Go through the material below and please tally the lines that hold the word "establish"; the number alone is the answer.

···

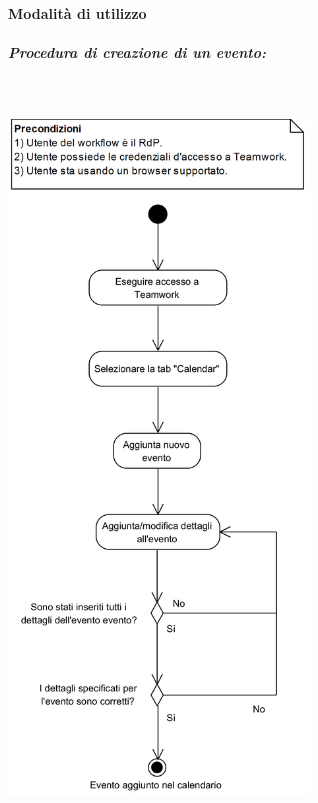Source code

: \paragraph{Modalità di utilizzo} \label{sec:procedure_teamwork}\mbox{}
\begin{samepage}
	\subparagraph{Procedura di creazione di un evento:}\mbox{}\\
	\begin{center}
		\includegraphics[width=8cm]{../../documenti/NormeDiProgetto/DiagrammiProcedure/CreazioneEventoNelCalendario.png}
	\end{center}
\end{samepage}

···

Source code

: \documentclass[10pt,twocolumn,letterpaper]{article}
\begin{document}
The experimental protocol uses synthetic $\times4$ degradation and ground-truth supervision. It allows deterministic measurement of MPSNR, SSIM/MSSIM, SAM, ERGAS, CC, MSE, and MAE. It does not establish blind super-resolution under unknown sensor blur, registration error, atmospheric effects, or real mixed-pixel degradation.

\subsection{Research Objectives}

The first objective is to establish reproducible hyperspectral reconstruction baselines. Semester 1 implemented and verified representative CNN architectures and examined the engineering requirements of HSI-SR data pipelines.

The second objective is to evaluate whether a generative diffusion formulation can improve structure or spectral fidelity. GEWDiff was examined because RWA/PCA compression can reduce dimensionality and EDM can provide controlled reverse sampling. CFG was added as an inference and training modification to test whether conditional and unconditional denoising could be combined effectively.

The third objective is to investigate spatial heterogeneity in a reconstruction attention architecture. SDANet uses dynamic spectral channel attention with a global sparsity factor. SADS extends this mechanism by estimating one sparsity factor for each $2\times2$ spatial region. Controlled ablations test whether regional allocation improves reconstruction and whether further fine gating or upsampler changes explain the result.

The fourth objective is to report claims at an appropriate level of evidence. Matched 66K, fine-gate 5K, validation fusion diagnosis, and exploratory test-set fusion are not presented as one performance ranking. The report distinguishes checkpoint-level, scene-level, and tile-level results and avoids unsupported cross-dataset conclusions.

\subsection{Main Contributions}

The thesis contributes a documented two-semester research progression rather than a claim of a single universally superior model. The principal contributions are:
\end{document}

···

▶ [Your solution]
2